Data for the task:

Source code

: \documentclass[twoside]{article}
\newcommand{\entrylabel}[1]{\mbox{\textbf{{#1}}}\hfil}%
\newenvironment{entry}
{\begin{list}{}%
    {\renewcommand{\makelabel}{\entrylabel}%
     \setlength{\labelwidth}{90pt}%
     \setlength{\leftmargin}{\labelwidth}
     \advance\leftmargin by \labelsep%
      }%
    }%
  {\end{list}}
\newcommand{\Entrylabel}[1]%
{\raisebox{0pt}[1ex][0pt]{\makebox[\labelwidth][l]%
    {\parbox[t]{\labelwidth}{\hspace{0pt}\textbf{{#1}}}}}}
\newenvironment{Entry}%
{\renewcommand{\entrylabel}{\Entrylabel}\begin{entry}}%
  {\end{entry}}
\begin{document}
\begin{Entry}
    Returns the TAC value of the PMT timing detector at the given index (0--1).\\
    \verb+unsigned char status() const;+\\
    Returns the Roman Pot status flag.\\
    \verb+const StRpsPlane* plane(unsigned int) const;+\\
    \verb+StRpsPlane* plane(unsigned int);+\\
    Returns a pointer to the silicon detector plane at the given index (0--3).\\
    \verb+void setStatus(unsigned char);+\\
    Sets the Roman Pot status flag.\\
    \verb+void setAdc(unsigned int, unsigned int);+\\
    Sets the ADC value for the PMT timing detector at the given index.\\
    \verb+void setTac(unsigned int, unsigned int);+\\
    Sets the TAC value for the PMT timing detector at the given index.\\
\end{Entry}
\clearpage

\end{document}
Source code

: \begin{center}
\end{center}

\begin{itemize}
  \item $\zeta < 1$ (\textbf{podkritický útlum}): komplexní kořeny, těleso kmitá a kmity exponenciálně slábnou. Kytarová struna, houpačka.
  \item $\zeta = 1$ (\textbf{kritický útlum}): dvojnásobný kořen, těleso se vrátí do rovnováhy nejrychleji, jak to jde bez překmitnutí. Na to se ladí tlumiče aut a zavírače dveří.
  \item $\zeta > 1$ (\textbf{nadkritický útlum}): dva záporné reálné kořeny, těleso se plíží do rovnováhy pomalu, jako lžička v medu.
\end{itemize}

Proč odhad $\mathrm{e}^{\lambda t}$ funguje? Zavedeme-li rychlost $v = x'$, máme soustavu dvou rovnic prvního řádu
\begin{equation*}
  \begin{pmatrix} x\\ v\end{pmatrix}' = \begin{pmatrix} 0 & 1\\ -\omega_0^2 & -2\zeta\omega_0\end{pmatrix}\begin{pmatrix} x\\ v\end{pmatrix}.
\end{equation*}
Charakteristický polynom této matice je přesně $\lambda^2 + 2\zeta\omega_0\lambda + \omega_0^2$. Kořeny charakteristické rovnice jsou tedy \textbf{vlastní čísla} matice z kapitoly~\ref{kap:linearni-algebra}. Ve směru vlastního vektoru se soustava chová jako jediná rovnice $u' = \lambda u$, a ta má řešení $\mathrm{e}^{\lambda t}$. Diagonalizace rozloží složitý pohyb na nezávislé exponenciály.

What you have to do:
The records shown above are to be copied exactly, every one of them.

Finished exercise:
Source code

: \documentclass[twoside]{article}
\newcommand{\entrylabel}[1]{\mbox{\textbf{{#1}}}\hfil}%
\newenvironment{entry}
{\begin{list}{}%
    {\renewcommand{\makelabel}{\entrylabel}%
     \setlength{\labelwidth}{90pt}%
     \setlength{\leftmargin}{\labelwidth}
     \advance\leftmargin by \labelsep%
      }%
    }%
  {\end{list}}
\newcommand{\Entrylabel}[1]%
{\raisebox{0pt}[1ex][0pt]{\makebox[\labelwidth][l]%
    {\parbox[t]{\labelwidth}{\hspace{0pt}\textbf{{#1}}}}}}
\newenvironment{Entry}%
{\renewcommand{\entrylabel}{\Entrylabel}\begin{entry}}%
  {\end{entry}}
\begin{document}
\begin{Entry}
    Returns the TAC value of the PMT timing detector at the given index (0--1).\\
    \verb+unsigned char status() const;+\\
    Returns the Roman Pot status flag.\\
    \verb+const StRpsPlane* plane(unsigned int) const;+\\
    \verb+StRpsPlane* plane(unsigned int);+\\
    Returns a pointer to the silicon detector plane at the given index (0--3).\\
    \verb+void setStatus(unsigned char);+\\
    Sets the Roman Pot status flag.\\
    \verb+void setAdc(unsigned int, unsigned int);+\\
    Sets the ADC value for the PMT timing detector at the given index.\\
    \verb+void setTac(unsigned int, unsigned int);+\\
    Sets the TAC value for the PMT timing detector at the given index.\\
\end{Entry}
\clearpage

\end{document}
Source code

: \begin{center}
\end{center}

\begin{itemize}
  \item $\zeta < 1$ (\textbf{podkritický útlum}): komplexní kořeny, těleso kmitá a kmity exponenciálně slábnou. Kytarová struna, houpačka.
  \item $\zeta = 1$ (\textbf{kritický útlum}): dvojnásobný kořen, těleso se vrátí do rovnováhy nejrychleji, jak to jde bez překmitnutí. Na to se ladí tlumiče aut a zavírače dveří.
  \item $\zeta > 1$ (\textbf{nadkritický útlum}): dva záporné reálné kořeny, těleso se plíží do rovnováhy pomalu, jako lžička v medu.
\end{itemize}

Proč odhad $\mathrm{e}^{\lambda t}$ funguje? Zavedeme-li rychlost $v = x'$, máme soustavu dvou rovnic prvního řádu
\begin{equation*}
  \begin{pmatrix} x\\ v\end{pmatrix}' = \begin{pmatrix} 0 & 1\\ -\omega_0^2 & -2\zeta\omega_0\end{pmatrix}\begin{pmatrix} x\\ v\end{pmatrix}.
\end{equation*}
Charakteristický polynom této matice je přesně $\lambda^2 + 2\zeta\omega_0\lambda + \omega_0^2$. Kořeny charakteristické rovnice jsou tedy \textbf{vlastní čísla} matice z kapitoly~\ref{kap:linearni-algebra}. Ve směru vlastního vektoru se soustava chová jako jediná rovnice $u' = \lambda u$, a ta má řešení $\mathrm{e}^{\lambda t}$. Diagonalizace rozloží složitý pohyb na nezávislé exponenciály.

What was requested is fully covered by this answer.